*** Available records ***

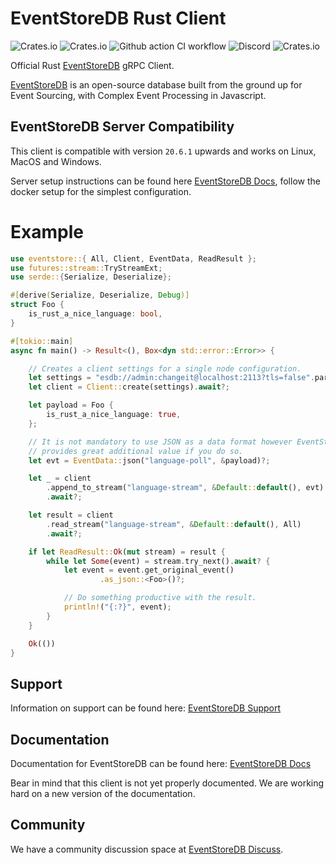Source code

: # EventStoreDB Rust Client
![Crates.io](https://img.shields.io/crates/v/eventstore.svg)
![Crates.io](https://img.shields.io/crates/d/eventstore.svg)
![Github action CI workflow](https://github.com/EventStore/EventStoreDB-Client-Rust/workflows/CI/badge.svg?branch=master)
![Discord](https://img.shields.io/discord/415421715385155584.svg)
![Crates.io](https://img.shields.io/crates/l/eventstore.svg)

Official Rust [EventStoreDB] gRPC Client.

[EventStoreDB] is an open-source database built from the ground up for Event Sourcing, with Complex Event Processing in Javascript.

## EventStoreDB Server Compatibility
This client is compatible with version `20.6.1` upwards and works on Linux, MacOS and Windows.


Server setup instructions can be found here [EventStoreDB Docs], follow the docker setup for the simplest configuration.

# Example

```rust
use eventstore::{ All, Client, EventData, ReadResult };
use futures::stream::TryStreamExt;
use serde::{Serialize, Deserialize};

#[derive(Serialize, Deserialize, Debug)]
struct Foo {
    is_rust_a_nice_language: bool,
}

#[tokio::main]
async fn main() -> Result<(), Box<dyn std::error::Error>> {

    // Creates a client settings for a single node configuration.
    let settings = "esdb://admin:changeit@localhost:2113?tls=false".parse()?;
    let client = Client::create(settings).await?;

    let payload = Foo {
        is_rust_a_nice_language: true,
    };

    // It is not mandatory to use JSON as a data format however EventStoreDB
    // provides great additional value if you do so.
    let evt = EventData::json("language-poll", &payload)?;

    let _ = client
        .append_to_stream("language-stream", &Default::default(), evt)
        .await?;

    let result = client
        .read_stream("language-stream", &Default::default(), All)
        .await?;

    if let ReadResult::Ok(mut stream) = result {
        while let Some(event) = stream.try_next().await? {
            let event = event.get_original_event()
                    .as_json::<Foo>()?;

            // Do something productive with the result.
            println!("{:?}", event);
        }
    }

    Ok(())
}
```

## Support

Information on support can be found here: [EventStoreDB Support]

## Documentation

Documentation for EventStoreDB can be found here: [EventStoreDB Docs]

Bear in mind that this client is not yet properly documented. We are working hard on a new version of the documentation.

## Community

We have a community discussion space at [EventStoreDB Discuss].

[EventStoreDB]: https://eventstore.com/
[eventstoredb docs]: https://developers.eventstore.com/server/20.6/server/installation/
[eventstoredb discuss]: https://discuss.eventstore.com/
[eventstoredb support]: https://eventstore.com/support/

*** End of Available records ***

Exercise requirements: Each entry is to be returned precisely as it appears, but the pictures are to be dropped.

Task result:
Source code

: # EventStoreDB Rust Client
![Crates.io](https://img.shields.io/crates/v/eventstore.svg)
![Crates.io](https://img.shields.io/crates/d/eventstore.svg)
![Github action CI workflow](https://github.com/EventStore/EventStoreDB-Client-Rust/workflows/CI/badge.svg?branch=master)
![Discord](https://img.shields.io/discord/415421715385155584.svg)
![Crates.io](https://img.shields.io/crates/l/eventstore.svg)

Official Rust [EventStoreDB] gRPC Client.

[EventStoreDB] is an open-source database built from the ground up for Event Sourcing, with Complex Event Processing in Javascript.

## EventStoreDB Server Compatibility
This client is compatible with version `20.6.1` upwards and works on Linux, MacOS and Windows.


Server setup instructions can be found here [EventStoreDB Docs], follow the docker setup for the simplest configuration.

# Example

```rust
use eventstore::{ All, Client, EventData, ReadResult };
use futures::stream::TryStreamExt;
use serde::{Serialize, Deserialize};

#[derive(Serialize, Deserialize, Debug)]
struct Foo {
    is_rust_a_nice_language: bool,
}

#[tokio::main]
async fn main() -> Result<(), Box<dyn std::error::Error>> {

    // Creates a client settings for a single node configuration.
    let settings = "esdb://admin:changeit@localhost:2113?tls=false".parse()?;
    let client = Client::create(settings).await?;

    let payload = Foo {
        is_rust_a_nice_language: true,
    };

    // It is not mandatory to use JSON as a data format however EventStoreDB
    // provides great additional value if you do so.
    let evt = EventData::json("language-poll", &payload)?;

    let _ = client
        .append_to_stream("language-stream", &Default::default(), evt)
        .await?;

    let result = client
        .read_stream("language-stream", &Default::default(), All)
        .await?;

    if let ReadResult::Ok(mut stream) = result {
        while let Some(event) = stream.try_next().await? {
            let event = event.get_original_event()
                    .as_json::<Foo>()?;

            // Do something productive with the result.
            println!("{:?}", event);
        }
    }

    Ok(())
}
```

## Support

Information on support can be found here: [EventStoreDB Support]

## Documentation

Documentation for EventStoreDB can be found here: [EventStoreDB Docs]

Bear in mind that this client is not yet properly documented. We are working hard on a new version of the documentation.

## Community

We have a community discussion space at [EventStoreDB Discuss].

[EventStoreDB]: https://eventstore.com/
[eventstoredb docs]: https://developers.eventstore.com/server/20.6/server/installation/
[eventstoredb discuss]: https://discuss.eventstore.com/
[eventstoredb support]: https://eventstore.com/support/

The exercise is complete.